Where the records hold the string "installed", show the whole line it sits on.

DATA RECORDS:
╭──

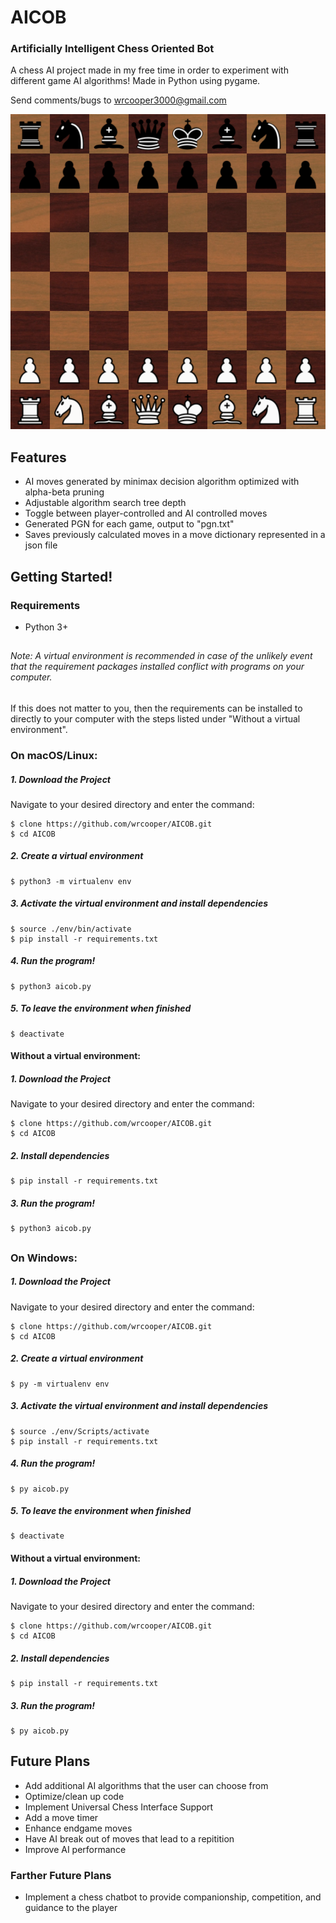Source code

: # AICOB
### Artificially Intelligent Chess Oriented Bot

A chess AI project made in my free time in order to experiment with different game AI algorithms!
Made in Python using pygame.

Send comments/bugs to wrcooper3000@gmail.com

![screenshot.png](data/screenshot.png)

## Features
* AI moves generated by minimax decision algorithm optimized with alpha-beta pruning
* Adjustable algorithm search tree depth
* Toggle between player-controlled and AI controlled moves
* Generated PGN for each game, output to "pgn.txt"
* Saves previously calculated moves in a move dictionary represented in a json file


## Getting Started!
### Requirements
* Python 3+

##

###### Note: A virtual environment is recommended in case of the unlikely event that the requirement packages installed conflict with programs on your computer. 
If this does not matter to you, then the requirements can be installed to directly to your computer with the steps listed under "Without a virtual environment".

### On macOS/Linux:
	
##### 1. Download the Project
Navigate to your desired directory and enter the command:

	$ clone https://github.com/wrcooper/AICOB.git
	$ cd AICOB
	
##### 2. Create a virtual environment
	$ python3 -m virtualenv env
	
##### 3. Activate the virtual environment and install dependencies
	$ source ./env/bin/activate
	$ pip install -r requirements.txt
	
##### 4. Run the program!
	$ python3 aicob.py
	
##### 5. To leave the environment when finished
	$ deactivate

#### Without a virtual environment:

##### 1. Download the Project
Navigate to your desired directory and enter the command:

	$ clone https://github.com/wrcooper/AICOB.git
	$ cd AICOB

##### 2. Install dependencies
	$ pip install -r requirements.txt

##### 3. Run the program!
	$ python3 aicob.py
	
##	
	
### On Windows:
	
##### 1. Download the Project
Navigate to your desired directory and enter the command:

	$ clone https://github.com/wrcooper/AICOB.git
	$ cd AICOB
	
##### 2. Create a virtual environment
	$ py -m virtualenv env
	
##### 3. Activate the virtual environment and install dependencies
	$ source ./env/Scripts/activate
	$ pip install -r requirements.txt
	
##### 4. Run the program!
	$ py aicob.py
	
##### 5. To leave the environment when finished
	$ deactivate


#### Without a virtual environment:

##### 1. Download the Project
Navigate to your desired directory and enter the command:

	$ clone https://github.com/wrcooper/AICOB.git
	$ cd AICOB

##### 2. Install dependencies
	$ pip install -r requirements.txt

##### 3. Run the program!
	$ py aicob.py
	
## Future Plans
* Add additional AI algorithms that the user can choose from
* Optimize/clean up code
* Implement Universal Chess Interface Support
* Add a move timer
* Enhance endgame moves
* Have AI break out of moves that lead to a repitition
* Improve AI performance

### Farther Future Plans
* Implement a chess chatbot to provide companionship, competition, and guidance to the player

╰──

RESPONSE TO THE EXERCISE:
###### Note: A virtual environment is recommended in case of the unlikely event that the requirement packages installed conflict with programs on your computer. 
If this does not matter to you, then the requirements can be installed to directly to your computer with the steps listed under "Without a virtual environment".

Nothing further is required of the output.